The Photon search engine, designed for SQL and other languages, is now available for Lakehouse data systems on the major cloud platforms.
Databricks announces the General Availability (GA) of its query engine Photon. According to the announcement, the search engine, which is designed for the Databricks Lakehouse architecture, has successfully completed the public preview phase that started in summer 2021. It is now available to all users for querying data lakes on the most important cloud platforms for productive operation.
More areas of application – more speed
The newly developed query engine, which is compatible with Apache Spark, was originally designed to be able to execute typical data warehousing queries with SQL on data lakes with high performance. Photon can now also be used with other languages such as Python, Scala, Java and R and covers application areas in data engineering, data science and data analytics.
According to the provider, test customers such as AT&T benefit from up to eight times faster queries when using the Query Engine with the Databricks SQL Warehouse. The associated reduced computing times are also reflected in lower costs: Compared to the Spark-based Databricks Runtime, the savings should be up to 30 percent on average.

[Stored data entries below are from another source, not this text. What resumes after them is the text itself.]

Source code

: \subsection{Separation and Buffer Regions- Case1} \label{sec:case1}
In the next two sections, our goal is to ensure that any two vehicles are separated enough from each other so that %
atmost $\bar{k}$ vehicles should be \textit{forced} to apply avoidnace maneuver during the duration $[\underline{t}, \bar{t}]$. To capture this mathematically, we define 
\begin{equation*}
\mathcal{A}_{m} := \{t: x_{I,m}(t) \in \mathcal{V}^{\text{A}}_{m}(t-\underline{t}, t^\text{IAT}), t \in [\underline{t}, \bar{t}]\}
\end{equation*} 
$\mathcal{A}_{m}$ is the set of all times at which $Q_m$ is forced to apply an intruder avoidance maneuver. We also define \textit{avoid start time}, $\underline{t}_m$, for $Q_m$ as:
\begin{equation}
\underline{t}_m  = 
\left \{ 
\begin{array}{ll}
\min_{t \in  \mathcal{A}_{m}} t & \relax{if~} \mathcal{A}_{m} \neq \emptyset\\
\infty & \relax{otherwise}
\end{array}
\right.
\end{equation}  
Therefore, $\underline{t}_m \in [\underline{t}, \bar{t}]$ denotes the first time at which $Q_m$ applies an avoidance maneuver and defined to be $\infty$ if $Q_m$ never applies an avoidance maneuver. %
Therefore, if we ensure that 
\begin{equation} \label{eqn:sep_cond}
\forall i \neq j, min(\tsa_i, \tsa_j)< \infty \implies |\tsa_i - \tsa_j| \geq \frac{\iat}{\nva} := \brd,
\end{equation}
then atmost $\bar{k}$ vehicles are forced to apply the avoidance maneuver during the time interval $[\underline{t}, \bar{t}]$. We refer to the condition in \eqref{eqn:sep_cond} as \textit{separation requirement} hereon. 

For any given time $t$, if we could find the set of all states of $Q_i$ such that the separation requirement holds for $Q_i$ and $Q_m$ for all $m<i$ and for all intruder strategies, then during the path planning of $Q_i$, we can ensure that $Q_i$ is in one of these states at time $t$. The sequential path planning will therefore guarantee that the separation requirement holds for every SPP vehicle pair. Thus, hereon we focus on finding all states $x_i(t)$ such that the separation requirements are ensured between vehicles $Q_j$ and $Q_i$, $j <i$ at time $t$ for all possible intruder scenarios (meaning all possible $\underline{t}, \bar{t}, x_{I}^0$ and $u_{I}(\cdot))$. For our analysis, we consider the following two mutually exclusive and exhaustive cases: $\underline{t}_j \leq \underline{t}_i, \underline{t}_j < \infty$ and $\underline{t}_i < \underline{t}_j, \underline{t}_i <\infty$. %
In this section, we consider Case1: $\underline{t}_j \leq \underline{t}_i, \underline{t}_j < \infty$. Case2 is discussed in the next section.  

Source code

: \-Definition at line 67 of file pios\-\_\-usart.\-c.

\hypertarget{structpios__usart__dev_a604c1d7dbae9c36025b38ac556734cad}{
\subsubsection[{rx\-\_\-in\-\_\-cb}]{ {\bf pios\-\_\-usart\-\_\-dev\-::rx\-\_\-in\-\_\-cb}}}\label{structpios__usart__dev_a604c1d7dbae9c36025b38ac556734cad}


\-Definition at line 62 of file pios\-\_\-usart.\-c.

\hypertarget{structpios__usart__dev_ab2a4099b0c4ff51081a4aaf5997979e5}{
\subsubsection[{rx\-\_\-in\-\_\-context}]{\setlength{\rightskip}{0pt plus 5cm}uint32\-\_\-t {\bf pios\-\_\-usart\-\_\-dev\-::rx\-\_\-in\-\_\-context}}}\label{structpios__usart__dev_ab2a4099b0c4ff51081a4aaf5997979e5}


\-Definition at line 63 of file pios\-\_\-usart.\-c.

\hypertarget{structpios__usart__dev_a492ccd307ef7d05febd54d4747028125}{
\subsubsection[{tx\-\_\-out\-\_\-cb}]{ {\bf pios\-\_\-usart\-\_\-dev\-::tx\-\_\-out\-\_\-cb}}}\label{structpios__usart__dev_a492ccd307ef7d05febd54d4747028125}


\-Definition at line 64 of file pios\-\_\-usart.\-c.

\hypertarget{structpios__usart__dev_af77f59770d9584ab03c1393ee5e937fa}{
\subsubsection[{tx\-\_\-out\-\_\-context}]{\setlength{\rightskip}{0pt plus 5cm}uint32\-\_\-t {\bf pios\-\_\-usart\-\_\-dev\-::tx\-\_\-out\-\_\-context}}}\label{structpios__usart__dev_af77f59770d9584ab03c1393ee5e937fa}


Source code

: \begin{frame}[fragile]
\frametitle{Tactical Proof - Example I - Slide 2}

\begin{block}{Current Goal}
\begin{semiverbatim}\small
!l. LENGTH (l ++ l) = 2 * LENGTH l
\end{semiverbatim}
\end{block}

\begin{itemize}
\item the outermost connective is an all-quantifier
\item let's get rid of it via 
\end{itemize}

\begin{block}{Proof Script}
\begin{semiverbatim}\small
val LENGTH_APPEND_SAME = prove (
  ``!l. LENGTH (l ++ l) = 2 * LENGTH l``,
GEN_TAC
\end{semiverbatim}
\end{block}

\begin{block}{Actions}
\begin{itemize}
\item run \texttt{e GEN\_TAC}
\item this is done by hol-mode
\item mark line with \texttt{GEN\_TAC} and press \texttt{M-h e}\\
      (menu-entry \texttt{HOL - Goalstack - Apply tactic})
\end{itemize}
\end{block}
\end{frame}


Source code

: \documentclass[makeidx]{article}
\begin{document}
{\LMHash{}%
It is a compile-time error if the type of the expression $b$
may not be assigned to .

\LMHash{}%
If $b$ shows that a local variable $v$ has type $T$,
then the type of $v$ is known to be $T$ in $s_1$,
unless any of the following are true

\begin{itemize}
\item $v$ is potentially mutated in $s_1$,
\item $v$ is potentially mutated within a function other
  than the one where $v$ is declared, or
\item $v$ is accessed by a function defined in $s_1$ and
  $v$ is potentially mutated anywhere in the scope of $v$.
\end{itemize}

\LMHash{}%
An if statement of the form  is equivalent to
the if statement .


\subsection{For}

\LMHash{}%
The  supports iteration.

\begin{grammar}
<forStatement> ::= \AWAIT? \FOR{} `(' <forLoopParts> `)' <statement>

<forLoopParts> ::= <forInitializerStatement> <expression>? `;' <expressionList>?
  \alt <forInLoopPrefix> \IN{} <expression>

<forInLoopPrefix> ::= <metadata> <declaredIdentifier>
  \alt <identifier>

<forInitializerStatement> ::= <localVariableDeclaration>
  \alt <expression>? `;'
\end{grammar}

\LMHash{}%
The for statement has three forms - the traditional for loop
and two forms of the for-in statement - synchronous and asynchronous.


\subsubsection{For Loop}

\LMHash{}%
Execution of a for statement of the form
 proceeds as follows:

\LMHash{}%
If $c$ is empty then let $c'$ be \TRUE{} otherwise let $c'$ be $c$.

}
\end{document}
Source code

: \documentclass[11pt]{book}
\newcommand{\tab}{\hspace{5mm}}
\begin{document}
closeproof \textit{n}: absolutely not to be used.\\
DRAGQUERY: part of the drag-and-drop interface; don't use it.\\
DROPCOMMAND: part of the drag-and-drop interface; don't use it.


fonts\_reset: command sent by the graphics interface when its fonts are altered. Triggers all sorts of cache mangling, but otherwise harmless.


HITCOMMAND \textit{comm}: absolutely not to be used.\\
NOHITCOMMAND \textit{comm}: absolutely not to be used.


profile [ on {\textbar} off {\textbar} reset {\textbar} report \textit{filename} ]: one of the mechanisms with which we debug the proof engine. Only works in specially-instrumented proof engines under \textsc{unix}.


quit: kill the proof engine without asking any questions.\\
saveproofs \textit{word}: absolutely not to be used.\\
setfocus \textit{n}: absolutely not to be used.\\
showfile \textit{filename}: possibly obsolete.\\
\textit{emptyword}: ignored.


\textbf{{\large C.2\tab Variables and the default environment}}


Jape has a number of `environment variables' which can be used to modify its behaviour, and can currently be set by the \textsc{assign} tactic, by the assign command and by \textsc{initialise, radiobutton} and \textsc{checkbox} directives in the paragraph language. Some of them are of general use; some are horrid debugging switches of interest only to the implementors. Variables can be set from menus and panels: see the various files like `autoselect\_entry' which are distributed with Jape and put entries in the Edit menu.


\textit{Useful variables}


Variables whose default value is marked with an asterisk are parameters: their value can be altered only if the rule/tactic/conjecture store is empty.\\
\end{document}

In the course of the GA release, Databricks also gave the Query Engine a few more performance tunings. For example, functions that perform calculations across a series of table rows for use cases such as aggregations, moving averages or data duplication should work about twice as fast as in the preview phase. Also the sorting function vectorized sort
work faster in Photon than in Apache Spark – up to a factor of 20.
More information about the Query Engine can be found in the official announcement on the Databricks blog. The recording of a lecture from this year’s Data+AI Summit also provides a more comprehensive insight into Photon.